TASK DATA START

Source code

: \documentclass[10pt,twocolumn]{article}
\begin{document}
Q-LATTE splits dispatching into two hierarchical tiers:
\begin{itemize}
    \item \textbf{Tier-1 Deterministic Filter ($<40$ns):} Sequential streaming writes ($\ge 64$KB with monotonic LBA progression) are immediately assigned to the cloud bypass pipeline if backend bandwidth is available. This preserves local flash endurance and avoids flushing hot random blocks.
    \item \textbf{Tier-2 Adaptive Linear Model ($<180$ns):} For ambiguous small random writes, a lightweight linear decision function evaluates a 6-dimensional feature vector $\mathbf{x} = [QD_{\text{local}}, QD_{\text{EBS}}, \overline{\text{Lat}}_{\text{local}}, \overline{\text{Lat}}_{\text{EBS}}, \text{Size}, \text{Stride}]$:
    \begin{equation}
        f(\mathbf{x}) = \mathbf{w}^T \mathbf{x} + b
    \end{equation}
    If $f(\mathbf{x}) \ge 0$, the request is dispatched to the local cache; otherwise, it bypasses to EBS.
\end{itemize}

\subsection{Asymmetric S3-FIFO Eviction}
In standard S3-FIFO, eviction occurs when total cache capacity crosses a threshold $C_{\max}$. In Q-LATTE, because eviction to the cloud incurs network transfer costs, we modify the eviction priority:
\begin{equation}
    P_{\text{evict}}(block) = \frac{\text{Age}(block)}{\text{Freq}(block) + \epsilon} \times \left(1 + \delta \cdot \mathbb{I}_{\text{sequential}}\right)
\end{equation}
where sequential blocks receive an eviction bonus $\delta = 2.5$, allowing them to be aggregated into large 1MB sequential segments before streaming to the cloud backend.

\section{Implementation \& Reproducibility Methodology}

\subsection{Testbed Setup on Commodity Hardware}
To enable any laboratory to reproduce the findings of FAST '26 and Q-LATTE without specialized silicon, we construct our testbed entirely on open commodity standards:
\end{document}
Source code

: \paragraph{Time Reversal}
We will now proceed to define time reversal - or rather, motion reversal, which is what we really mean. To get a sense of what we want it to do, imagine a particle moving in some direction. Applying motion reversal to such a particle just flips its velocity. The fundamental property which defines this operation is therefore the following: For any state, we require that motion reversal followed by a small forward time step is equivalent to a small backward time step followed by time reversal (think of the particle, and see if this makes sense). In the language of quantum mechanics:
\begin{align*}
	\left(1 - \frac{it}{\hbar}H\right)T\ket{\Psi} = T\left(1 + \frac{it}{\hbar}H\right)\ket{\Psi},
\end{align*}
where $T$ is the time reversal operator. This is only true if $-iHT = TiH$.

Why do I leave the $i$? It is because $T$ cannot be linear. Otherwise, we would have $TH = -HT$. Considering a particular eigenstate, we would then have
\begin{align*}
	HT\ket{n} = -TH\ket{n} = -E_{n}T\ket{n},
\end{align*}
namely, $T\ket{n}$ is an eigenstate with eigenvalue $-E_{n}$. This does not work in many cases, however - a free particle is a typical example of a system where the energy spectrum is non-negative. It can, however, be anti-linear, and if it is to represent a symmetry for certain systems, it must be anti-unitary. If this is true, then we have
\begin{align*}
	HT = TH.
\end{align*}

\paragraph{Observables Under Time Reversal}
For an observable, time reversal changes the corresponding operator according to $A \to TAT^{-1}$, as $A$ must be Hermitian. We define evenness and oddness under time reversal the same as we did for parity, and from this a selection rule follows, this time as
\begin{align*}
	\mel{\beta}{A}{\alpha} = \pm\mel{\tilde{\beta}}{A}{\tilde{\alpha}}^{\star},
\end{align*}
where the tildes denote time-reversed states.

TASK DATA END

TASK INSTRUCTIONS | Print all the data exactly as shown above.

WRITTEN RESPONSE |
Source code

: \documentclass[10pt,twocolumn]{article}
\begin{document}
Q-LATTE splits dispatching into two hierarchical tiers:
\begin{itemize}
    \item \textbf{Tier-1 Deterministic Filter ($<40$ns):} Sequential streaming writes ($\ge 64$KB with monotonic LBA progression) are immediately assigned to the cloud bypass pipeline if backend bandwidth is available. This preserves local flash endurance and avoids flushing hot random blocks.
    \item \textbf{Tier-2 Adaptive Linear Model ($<180$ns):} For ambiguous small random writes, a lightweight linear decision function evaluates a 6-dimensional feature vector $\mathbf{x} = [QD_{\text{local}}, QD_{\text{EBS}}, \overline{\text{Lat}}_{\text{local}}, \overline{\text{Lat}}_{\text{EBS}}, \text{Size}, \text{Stride}]$:
    \begin{equation}
        f(\mathbf{x}) = \mathbf{w}^T \mathbf{x} + b
    \end{equation}
    If $f(\mathbf{x}) \ge 0$, the request is dispatched to the local cache; otherwise, it bypasses to EBS.
\end{itemize}

\subsection{Asymmetric S3-FIFO Eviction}
In standard S3-FIFO, eviction occurs when total cache capacity crosses a threshold $C_{\max}$. In Q-LATTE, because eviction to the cloud incurs network transfer costs, we modify the eviction priority:
\begin{equation}
    P_{\text{evict}}(block) = \frac{\text{Age}(block)}{\text{Freq}(block) + \epsilon} \times \left(1 + \delta \cdot \mathbb{I}_{\text{sequential}}\right)
\end{equation}
where sequential blocks receive an eviction bonus $\delta = 2.5$, allowing them to be aggregated into large 1MB sequential segments before streaming to the cloud backend.

\section{Implementation \& Reproducibility Methodology}

\subsection{Testbed Setup on Commodity Hardware}
To enable any laboratory to reproduce the findings of FAST '26 and Q-LATTE without specialized silicon, we construct our testbed entirely on open commodity standards:
\end{document}
Source code

: \paragraph{Time Reversal}
We will now proceed to define time reversal - or rather, motion reversal, which is what we really mean. To get a sense of what we want it to do, imagine a particle moving in some direction. Applying motion reversal to such a particle just flips its velocity. The fundamental property which defines this operation is therefore the following: For any state, we require that motion reversal followed by a small forward time step is equivalent to a small backward time step followed by time reversal (think of the particle, and see if this makes sense). In the language of quantum mechanics:
\begin{align*}
	\left(1 - \frac{it}{\hbar}H\right)T\ket{\Psi} = T\left(1 + \frac{it}{\hbar}H\right)\ket{\Psi},
\end{align*}
where $T$ is the time reversal operator. This is only true if $-iHT = TiH$.

Why do I leave the $i$? It is because $T$ cannot be linear. Otherwise, we would have $TH = -HT$. Considering a particular eigenstate, we would then have
\begin{align*}
	HT\ket{n} = -TH\ket{n} = -E_{n}T\ket{n},
\end{align*}
namely, $T\ket{n}$ is an eigenstate with eigenvalue $-E_{n}$. This does not work in many cases, however - a free particle is a typical example of a system where the energy spectrum is non-negative. It can, however, be anti-linear, and if it is to represent a symmetry for certain systems, it must be anti-unitary. If this is true, then we have
\begin{align*}
	HT = TH.
\end{align*}

\paragraph{Observables Under Time Reversal}
For an observable, time reversal changes the corresponding operator according to $A \to TAT^{-1}$, as $A$ must be Hermitian. We define evenness and oddness under time reversal the same as we did for parity, and from this a selection rule follows, this time as
\begin{align*}
	\mel{\beta}{A}{\alpha} = \pm\mel{\tilde{\beta}}{A}{\tilde{\alpha}}^{\star},
\end{align*}
where the tildes denote time-reversed states.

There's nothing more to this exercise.